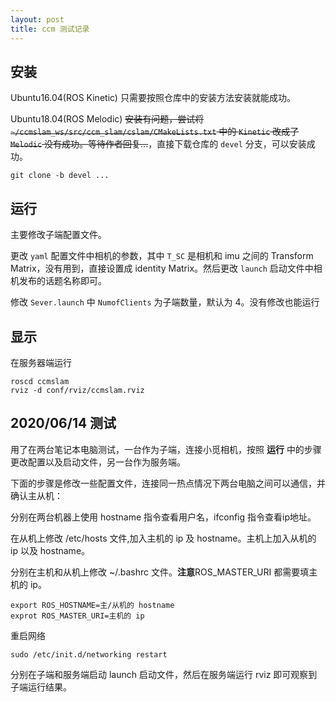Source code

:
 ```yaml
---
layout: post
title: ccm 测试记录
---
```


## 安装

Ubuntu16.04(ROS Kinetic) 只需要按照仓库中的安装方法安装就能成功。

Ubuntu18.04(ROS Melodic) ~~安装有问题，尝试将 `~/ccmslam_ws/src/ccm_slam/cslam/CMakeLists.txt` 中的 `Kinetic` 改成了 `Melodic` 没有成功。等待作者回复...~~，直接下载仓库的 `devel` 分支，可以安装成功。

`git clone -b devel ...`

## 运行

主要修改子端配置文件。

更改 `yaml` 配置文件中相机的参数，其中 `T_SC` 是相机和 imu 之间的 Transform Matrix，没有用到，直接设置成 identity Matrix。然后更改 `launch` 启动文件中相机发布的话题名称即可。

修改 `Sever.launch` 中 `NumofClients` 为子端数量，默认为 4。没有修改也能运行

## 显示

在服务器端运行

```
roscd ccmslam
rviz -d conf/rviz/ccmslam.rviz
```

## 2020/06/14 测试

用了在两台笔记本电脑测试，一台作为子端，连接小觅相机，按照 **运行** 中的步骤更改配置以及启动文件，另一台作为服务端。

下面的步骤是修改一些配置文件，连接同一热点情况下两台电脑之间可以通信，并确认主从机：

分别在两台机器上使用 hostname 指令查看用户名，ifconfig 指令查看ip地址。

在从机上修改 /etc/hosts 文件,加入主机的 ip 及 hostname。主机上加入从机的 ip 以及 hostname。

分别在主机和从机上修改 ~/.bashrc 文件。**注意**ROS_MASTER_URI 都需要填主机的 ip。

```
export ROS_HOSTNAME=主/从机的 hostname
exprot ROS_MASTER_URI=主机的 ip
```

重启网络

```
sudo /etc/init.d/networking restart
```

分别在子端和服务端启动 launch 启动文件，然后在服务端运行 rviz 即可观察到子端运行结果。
= = = = =
TASK TO CARRY OUT ▸ Transcribe all of the listing precisely. The images stay out of it.

RESULT BELOW ▸
Source code

:
 ```yaml
---
layout: post
title: ccm 测试记录
---
```


## 安装

Ubuntu16.04(ROS Kinetic) 只需要按照仓库中的安装方法安装就能成功。

Ubuntu18.04(ROS Melodic) ~~安装有问题，尝试将 `~/ccmslam_ws/src/ccm_slam/cslam/CMakeLists.txt` 中的 `Kinetic` 改成了 `Melodic` 没有成功。等待作者回复...~~，直接下载仓库的 `devel` 分支，可以安装成功。

`git clone -b devel ...`

## 运行

主要修改子端配置文件。

更改 `yaml` 配置文件中相机的参数，其中 `T_SC` 是相机和 imu 之间的 Transform Matrix，没有用到，直接设置成 identity Matrix。然后更改 `launch` 启动文件中相机发布的话题名称即可。

修改 `Sever.launch` 中 `NumofClients` 为子端数量，默认为 4。没有修改也能运行

## 显示

在服务器端运行

```
roscd ccmslam
rviz -d conf/rviz/ccmslam.rviz
```

## 2020/06/14 测试

用了在两台笔记本电脑测试，一台作为子端，连接小觅相机，按照 **运行** 中的步骤更改配置以及启动文件，另一台作为服务端。

下面的步骤是修改一些配置文件，连接同一热点情况下两台电脑之间可以通信，并确认主从机：

分别在两台机器上使用 hostname 指令查看用户名，ifconfig 指令查看ip地址。

在从机上修改 /etc/hosts 文件,加入主机的 ip 及 hostname。主机上加入从机的 ip 以及 hostname。

分别在主机和从机上修改 ~/.bashrc 文件。**注意**ROS_MASTER_URI 都需要填主机的 ip。

```
export ROS_HOSTNAME=主/从机的 hostname
exprot ROS_MASTER_URI=主机的 ip
```

重启网络

```
sudo /etc/init.d/networking restart
```

分别在子端和服务端启动 launch 启动文件，然后在服务端运行 rviz 即可观察到子端运行结果。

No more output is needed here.